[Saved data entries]
==============================
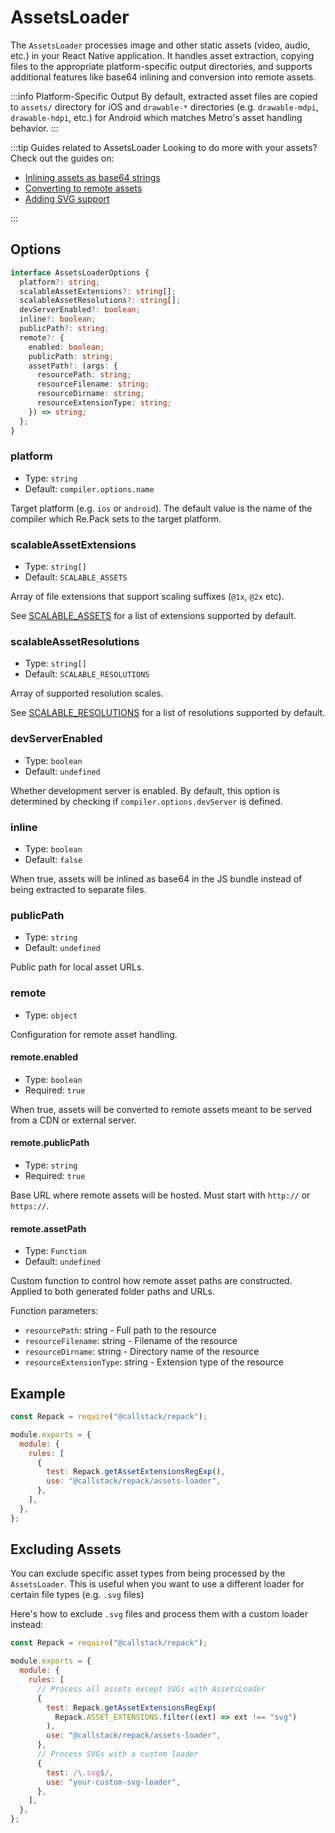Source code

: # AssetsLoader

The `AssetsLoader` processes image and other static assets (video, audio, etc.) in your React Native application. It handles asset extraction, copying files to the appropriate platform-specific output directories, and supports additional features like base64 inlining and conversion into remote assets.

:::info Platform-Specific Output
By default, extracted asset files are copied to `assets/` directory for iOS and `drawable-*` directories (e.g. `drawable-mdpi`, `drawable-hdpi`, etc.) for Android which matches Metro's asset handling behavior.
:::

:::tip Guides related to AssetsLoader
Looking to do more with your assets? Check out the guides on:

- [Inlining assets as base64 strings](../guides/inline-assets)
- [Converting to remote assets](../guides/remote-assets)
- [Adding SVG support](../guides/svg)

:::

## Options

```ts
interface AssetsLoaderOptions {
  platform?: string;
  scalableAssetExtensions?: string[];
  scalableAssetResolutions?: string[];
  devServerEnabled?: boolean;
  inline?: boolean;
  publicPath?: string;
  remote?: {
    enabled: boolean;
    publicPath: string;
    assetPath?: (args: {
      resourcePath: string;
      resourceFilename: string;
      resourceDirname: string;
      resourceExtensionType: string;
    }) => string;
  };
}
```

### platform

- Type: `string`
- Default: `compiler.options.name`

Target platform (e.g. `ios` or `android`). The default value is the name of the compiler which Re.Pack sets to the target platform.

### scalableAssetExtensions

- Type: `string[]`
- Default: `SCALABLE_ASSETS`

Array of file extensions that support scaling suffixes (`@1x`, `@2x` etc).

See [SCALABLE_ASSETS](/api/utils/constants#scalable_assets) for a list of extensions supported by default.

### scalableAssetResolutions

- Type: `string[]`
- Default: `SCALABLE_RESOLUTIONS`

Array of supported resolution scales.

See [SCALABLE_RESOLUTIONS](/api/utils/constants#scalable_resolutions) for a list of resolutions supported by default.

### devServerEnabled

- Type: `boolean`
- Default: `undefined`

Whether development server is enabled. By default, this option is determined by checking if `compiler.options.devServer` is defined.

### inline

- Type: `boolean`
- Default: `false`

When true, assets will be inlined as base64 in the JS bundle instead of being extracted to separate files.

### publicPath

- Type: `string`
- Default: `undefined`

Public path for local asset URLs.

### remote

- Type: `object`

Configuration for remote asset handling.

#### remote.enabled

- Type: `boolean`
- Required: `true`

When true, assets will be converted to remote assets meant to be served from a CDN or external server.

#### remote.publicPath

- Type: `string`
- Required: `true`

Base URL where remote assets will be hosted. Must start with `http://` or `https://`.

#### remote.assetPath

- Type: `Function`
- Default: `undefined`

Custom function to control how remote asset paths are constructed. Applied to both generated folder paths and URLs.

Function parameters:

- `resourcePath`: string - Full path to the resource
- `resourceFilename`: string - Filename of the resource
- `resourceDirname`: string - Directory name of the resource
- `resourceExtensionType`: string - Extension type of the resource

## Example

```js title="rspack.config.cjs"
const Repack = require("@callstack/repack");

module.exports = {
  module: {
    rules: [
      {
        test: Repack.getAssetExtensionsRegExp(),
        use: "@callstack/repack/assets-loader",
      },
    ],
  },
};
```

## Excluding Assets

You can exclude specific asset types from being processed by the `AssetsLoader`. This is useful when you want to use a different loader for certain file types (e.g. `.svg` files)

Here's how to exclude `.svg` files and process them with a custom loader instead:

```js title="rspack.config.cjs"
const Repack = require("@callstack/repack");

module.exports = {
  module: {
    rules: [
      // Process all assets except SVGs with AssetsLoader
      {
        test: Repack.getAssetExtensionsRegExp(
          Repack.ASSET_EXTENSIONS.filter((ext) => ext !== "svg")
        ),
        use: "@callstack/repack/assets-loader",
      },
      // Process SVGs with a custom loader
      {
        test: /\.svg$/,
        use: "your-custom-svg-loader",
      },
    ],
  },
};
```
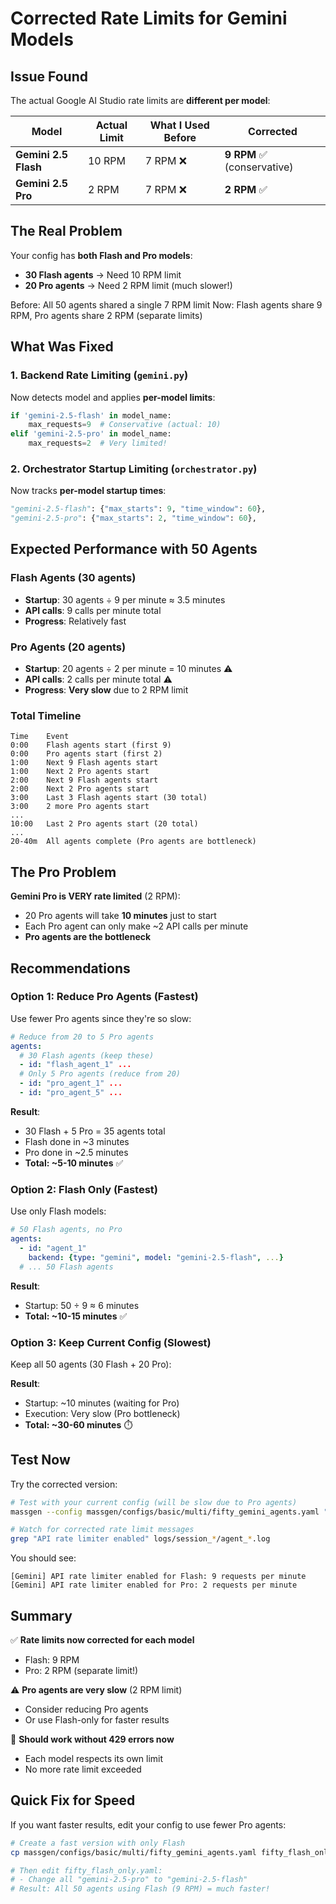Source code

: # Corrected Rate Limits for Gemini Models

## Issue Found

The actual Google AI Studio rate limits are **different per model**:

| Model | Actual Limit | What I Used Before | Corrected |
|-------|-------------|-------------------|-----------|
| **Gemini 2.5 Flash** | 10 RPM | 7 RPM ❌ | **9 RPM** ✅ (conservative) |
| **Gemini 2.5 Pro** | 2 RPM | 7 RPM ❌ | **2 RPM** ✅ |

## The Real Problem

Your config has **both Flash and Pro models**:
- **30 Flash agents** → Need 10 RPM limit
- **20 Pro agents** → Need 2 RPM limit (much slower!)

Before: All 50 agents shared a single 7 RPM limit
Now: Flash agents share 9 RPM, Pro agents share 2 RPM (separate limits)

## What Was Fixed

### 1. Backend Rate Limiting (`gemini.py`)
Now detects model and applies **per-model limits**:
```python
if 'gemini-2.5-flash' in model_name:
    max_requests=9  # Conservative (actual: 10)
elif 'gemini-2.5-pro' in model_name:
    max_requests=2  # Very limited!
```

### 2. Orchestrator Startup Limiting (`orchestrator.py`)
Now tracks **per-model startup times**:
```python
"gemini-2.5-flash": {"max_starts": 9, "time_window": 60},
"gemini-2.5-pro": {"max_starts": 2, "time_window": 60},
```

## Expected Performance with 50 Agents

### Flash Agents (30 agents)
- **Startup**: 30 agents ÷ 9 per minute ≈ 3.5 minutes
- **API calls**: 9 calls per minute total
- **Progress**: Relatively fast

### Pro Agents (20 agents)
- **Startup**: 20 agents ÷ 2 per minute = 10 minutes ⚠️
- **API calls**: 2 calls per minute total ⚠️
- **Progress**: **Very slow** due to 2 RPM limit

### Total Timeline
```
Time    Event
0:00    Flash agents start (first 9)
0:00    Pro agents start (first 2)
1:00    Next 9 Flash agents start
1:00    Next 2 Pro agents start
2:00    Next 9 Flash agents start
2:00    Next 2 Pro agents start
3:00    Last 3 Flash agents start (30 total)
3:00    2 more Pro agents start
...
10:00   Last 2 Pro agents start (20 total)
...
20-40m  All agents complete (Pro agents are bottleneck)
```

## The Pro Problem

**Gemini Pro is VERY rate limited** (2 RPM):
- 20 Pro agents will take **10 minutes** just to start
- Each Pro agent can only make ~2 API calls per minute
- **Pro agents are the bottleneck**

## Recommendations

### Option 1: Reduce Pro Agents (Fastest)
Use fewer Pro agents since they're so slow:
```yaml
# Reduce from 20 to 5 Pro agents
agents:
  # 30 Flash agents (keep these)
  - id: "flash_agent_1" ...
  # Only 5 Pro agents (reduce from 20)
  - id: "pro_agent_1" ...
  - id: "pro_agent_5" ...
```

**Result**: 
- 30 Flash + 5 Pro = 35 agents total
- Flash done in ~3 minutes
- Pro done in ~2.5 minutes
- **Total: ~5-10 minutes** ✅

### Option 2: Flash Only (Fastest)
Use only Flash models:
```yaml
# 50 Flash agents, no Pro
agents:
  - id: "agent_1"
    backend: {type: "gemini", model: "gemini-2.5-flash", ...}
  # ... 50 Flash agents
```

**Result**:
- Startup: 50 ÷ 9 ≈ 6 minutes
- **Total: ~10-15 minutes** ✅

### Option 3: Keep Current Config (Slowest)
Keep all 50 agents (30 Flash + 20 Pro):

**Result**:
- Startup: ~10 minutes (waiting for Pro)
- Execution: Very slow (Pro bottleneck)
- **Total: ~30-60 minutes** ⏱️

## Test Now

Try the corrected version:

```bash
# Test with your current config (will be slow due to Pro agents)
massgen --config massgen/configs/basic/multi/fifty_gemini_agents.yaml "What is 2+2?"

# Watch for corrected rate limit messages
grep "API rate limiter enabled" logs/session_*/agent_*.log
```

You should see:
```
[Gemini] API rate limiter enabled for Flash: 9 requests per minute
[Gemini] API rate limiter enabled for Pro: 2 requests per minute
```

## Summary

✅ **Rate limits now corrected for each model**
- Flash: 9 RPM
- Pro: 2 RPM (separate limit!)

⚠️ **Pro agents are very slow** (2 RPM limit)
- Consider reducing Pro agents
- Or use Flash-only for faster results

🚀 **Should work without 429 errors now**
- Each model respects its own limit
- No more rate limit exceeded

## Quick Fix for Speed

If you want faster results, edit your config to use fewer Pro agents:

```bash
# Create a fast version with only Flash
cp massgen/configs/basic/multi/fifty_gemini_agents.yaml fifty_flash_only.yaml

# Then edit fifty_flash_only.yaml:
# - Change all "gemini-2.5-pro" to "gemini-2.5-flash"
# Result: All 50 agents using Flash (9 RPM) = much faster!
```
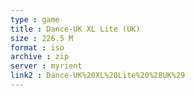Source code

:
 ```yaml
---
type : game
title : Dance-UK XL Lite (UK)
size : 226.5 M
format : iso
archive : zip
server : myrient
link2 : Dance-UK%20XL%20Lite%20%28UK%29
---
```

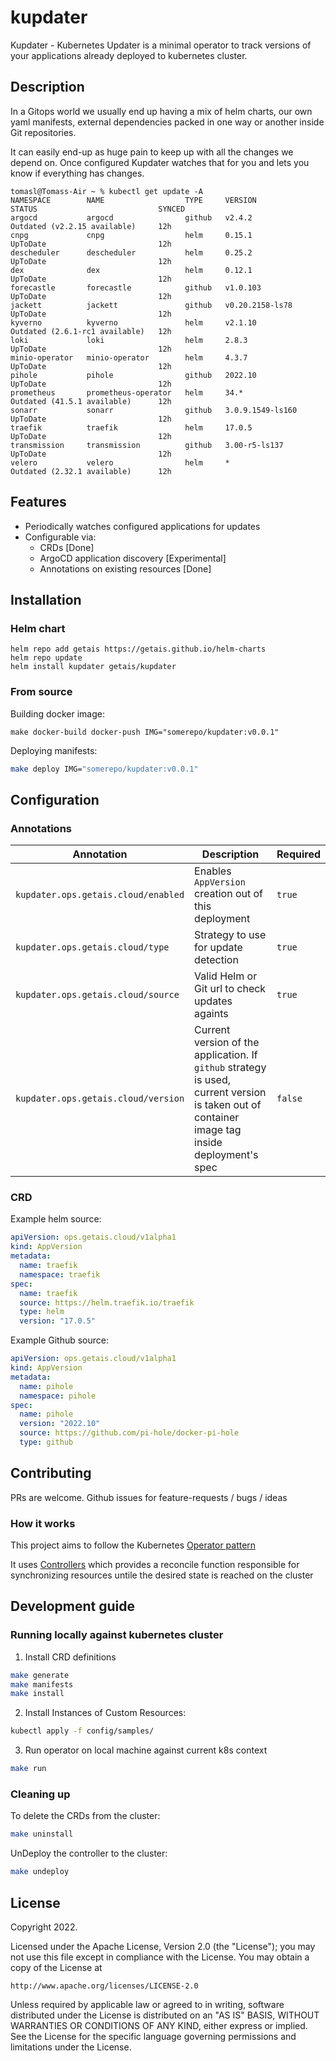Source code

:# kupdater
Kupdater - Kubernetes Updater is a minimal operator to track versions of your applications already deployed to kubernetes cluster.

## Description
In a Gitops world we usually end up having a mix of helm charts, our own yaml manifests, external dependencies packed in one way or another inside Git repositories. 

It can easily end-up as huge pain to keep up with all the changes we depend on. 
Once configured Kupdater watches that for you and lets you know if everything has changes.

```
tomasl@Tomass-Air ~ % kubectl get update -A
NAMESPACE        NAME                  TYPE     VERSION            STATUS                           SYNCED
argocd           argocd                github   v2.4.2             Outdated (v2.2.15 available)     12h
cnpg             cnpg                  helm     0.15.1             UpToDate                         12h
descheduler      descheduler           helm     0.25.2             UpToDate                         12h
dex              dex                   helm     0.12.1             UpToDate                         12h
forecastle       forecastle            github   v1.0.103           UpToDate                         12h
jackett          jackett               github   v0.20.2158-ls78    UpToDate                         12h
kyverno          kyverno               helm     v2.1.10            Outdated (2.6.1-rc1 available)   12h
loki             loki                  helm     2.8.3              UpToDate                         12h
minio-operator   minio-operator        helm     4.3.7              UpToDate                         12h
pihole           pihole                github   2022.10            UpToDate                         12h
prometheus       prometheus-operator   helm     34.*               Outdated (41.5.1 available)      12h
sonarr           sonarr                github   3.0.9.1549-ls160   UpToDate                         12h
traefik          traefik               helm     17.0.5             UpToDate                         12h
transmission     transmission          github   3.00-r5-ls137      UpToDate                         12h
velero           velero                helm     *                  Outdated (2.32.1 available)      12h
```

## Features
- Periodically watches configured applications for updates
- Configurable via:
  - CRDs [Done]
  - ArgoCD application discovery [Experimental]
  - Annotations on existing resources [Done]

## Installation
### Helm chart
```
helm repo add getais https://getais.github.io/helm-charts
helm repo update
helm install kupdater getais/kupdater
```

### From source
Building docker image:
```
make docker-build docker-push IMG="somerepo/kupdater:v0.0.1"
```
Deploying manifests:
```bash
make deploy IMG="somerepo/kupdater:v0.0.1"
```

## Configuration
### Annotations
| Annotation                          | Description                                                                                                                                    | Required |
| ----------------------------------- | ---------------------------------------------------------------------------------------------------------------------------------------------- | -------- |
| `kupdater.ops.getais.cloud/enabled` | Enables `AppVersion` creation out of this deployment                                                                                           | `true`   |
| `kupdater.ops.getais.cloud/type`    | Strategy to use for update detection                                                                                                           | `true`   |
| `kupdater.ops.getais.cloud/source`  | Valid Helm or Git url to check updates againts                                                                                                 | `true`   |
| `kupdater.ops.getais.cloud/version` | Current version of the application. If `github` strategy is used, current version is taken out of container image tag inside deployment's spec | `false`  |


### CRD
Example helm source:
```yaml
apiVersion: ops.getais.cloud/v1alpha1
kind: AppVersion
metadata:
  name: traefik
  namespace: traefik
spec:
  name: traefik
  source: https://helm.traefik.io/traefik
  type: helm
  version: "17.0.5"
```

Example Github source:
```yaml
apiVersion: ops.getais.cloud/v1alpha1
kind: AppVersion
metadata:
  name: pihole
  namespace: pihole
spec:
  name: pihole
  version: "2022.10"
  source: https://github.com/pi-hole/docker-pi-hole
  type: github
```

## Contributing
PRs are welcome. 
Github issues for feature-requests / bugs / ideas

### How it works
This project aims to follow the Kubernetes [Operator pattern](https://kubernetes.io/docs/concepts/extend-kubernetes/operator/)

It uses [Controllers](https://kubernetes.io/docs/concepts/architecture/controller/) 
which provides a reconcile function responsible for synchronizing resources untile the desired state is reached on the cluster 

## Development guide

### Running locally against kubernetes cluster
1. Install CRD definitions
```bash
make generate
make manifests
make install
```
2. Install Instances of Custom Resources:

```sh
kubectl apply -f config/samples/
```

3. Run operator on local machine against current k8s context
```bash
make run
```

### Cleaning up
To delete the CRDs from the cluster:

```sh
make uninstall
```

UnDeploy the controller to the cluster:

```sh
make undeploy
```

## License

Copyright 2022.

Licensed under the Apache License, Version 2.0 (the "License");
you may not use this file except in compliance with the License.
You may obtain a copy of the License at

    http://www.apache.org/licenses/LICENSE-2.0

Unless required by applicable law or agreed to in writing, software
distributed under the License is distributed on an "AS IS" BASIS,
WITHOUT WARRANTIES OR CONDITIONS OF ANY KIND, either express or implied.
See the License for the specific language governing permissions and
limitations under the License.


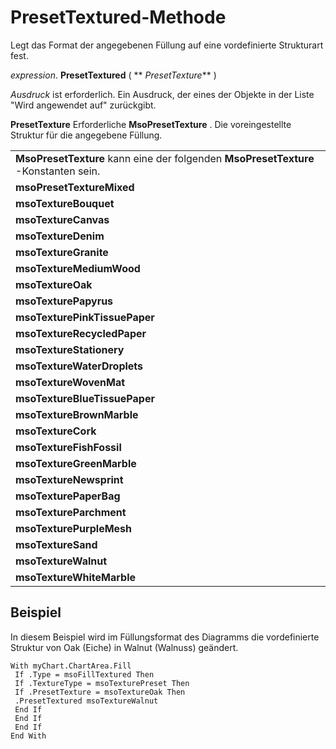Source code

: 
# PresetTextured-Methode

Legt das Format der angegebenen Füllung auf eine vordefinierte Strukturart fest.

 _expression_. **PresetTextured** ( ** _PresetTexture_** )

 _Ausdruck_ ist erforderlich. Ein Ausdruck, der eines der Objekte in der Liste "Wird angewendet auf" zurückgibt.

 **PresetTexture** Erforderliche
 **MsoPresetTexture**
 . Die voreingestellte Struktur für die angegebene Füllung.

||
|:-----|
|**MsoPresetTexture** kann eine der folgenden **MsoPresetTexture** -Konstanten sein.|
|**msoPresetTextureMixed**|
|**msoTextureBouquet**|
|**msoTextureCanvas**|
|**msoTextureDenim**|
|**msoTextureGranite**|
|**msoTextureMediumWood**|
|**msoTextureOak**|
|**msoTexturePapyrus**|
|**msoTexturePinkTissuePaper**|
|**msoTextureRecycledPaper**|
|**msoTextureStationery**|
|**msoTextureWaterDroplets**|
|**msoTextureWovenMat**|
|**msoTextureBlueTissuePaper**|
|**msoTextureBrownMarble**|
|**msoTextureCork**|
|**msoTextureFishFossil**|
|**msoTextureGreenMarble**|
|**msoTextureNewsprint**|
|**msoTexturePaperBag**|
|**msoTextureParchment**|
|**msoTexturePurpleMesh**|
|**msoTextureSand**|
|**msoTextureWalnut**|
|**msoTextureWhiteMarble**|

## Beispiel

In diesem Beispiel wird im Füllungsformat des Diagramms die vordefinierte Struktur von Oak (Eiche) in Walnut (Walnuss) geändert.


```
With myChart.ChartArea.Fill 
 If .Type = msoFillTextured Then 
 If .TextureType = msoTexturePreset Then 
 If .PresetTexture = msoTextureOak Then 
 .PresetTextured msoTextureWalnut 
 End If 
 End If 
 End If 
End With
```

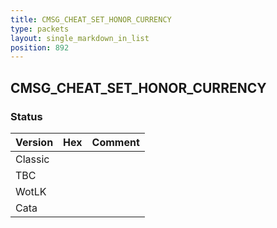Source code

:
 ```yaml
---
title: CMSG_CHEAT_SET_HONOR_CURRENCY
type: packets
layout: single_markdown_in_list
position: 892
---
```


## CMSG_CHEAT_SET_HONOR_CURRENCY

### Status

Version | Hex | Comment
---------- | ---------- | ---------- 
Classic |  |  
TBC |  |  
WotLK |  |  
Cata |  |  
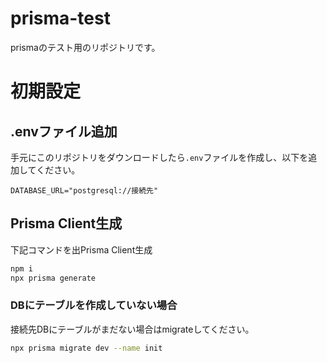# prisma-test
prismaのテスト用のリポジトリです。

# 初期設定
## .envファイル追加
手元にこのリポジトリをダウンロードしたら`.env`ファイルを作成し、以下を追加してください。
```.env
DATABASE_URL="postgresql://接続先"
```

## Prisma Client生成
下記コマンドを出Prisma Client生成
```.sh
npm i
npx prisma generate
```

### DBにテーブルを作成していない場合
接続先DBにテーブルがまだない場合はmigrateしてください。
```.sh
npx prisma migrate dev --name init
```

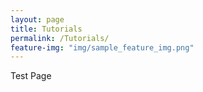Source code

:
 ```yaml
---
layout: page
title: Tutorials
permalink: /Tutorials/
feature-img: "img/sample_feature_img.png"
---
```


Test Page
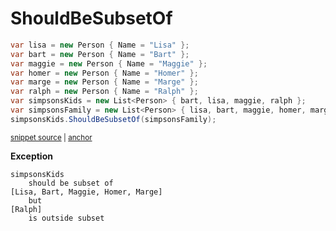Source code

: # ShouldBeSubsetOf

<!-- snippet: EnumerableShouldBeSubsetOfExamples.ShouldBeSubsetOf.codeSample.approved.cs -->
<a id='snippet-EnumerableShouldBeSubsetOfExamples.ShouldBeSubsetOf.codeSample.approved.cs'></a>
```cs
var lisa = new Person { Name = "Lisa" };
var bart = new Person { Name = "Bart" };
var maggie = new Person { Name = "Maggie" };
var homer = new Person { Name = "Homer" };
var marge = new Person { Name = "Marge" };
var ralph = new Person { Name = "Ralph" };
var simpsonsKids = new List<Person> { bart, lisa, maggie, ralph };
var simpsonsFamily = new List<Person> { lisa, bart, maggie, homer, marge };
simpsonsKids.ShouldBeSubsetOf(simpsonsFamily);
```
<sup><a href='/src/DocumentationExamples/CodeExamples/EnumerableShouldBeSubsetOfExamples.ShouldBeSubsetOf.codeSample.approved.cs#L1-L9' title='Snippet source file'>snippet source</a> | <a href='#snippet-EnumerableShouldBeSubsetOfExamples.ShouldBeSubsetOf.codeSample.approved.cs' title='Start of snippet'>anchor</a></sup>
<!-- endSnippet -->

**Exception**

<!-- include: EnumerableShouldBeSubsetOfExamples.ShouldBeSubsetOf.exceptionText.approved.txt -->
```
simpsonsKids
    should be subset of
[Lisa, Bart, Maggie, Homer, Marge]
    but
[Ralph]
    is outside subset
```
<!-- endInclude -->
==============================
Repeat the lines above, starting at the first and stopping after the line that holds "- [Converting to", with the pictures left out.

■ Written response ■
Source code

: # AssetsLoader

The `AssetsLoader` processes image and other static assets (video, audio, etc.) in your React Native application. It handles asset extraction, copying files to the appropriate platform-specific output directories, and supports additional features like base64 inlining and conversion into remote assets.

:::info Platform-Specific Output
By default, extracted asset files are copied to `assets/` directory for iOS and `drawable-*` directories (e.g. `drawable-mdpi`, `drawable-hdpi`, etc.) for Android which matches Metro's asset handling behavior.
:::

:::tip Guides related to AssetsLoader
Looking to do more with your assets? Check out the guides on:

- [Inlining assets as base64 strings](../guides/inline-assets)
- [Converting to remote assets](../guides/remote-assets)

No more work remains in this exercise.